The following Request for Interpretation from Michael Gassanenko is recognized as Q0012. Ray Duncan is assigned to draft the TC's response. Discussion on x3j14 list please.

Ray is fortunate enough to get two consecutive RFI's for obvious reasons. He is not being singled out for abuse simply because he copped out on us and hid for several years. Hell no, absolutely no way would a thought like that cross one's mind ;-) However since my son Axel was born last Dec 15th and should not have appeared till the end of Jan, I would be the last to begrudge Ray his real occupation but do hope he has time to address Michael's perfectly interesting RFI's.

Chair has ruled that at least until the November meeting we should continue to process RFI's as we have during our dormancy.

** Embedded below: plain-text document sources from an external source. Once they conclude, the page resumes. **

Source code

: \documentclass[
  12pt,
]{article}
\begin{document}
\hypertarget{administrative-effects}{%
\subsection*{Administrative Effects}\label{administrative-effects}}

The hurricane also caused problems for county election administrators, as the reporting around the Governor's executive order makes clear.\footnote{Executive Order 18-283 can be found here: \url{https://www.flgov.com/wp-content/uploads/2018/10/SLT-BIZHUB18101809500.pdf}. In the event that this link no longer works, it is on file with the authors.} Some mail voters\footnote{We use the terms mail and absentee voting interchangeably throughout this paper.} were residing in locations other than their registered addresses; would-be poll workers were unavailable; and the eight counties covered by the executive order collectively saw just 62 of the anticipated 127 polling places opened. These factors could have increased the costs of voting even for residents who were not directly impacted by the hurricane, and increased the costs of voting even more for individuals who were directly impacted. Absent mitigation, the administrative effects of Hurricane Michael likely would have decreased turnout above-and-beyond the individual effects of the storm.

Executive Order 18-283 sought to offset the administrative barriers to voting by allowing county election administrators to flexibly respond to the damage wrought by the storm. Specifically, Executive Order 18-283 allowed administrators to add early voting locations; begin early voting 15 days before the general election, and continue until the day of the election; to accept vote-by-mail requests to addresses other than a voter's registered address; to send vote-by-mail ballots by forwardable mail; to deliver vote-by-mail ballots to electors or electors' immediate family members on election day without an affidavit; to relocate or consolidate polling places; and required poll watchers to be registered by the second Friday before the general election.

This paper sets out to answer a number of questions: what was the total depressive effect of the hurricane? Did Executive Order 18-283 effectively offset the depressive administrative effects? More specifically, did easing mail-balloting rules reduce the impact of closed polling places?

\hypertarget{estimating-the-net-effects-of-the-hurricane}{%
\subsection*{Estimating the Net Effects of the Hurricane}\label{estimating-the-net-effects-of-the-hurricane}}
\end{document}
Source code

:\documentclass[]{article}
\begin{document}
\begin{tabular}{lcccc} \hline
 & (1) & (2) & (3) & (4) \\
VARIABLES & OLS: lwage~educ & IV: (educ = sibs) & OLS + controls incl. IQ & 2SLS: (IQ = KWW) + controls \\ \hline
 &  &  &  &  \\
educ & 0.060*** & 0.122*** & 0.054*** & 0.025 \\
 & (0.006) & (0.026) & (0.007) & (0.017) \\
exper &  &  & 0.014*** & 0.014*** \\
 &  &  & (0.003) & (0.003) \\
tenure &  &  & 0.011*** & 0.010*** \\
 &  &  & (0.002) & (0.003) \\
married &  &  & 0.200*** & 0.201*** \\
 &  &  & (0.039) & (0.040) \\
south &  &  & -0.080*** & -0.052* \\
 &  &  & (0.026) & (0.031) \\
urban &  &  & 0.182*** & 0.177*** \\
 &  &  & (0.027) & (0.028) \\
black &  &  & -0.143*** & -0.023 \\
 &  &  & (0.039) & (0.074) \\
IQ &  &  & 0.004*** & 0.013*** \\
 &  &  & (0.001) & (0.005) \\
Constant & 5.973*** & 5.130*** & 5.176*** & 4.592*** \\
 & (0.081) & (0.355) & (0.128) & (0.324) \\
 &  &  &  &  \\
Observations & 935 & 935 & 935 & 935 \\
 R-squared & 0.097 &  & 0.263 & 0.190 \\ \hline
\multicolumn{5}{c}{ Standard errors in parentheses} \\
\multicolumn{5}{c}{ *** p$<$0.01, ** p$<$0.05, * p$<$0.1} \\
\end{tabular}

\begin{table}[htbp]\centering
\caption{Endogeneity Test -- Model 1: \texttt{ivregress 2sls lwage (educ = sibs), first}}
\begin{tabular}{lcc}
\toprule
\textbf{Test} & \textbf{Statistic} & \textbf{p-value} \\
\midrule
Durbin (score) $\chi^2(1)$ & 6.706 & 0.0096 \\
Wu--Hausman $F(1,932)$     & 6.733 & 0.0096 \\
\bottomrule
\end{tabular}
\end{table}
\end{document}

Please treat this as an active matter on the floor and assume it is in order, reserving any arguments about RFI's per se until the meeting, in the interest of conserving mail traffic.

Q0012 as received


From:	Michael L. Gassanenko [SMTP:mlg@post.tepkom.ru]
Sent:	Mon 05 Oct 98 09:17
To:	ansforth@minerva.com
Subject:	RFI: when RESTORE-INPUT must and must not try to restore input

History: 01 Oct 1998 - created (sparated from MLG98-RFI001)
	 05 Oct 1998 - minor changes
	 05 Oct 1998 - sent to ansforth@minerva.com
    6.2.2148 RESTORE-INPUT 					CORE EXT 
    	( xn ... x1 n -- flag )
    Attempt to restore the input source specification to the state described
    by x1 through xn. flag is true if the input source specification cannot
    be so restored. 
    
    An ambiguous condition exists if the input source represented by the
    arguments is not the same as the current input source.
    
    See: A.6.2.2182 SAVE-INPUT 

When I read the standard I expected RESTORE-INPUT to work in all cases where it in possible, in particular, in the case that the parameters x1..xn describe a string to be interpreted via EVALUATE . But I found that GForth 0.3.0 first tests if the current situation may be considered an ambiguous condition, and only then attempts to restore the input source specification:

    see restore-input
    : restore-input
      6 <> -12 and throw source-id <> -12 and throw >tib ! >r loadfile @ 0<>
      IF     loadfile @ reposition-file throw
      ELSE   linestart ! blk ! sourceline# i <> blk @ 0= and loadfile @ 0= and
             IF     drop rdrop true EXIT
             THEN
      THEN
      r> loadline ! >in ! false ; ok

This behaviour definitely follows the letter of the standard, but I do not believe that it follows its intention:

    Attempt to restore the input source specification to the state described
    by x1 through xn. flag is true if the input source specification cannot
    be so restored. 

We see "attempt to restore the input source specification", not "check if it is allowed not to restore the specification, and, if it is so, perform implementation-defined actions; otherwise do attempt to restore the specification".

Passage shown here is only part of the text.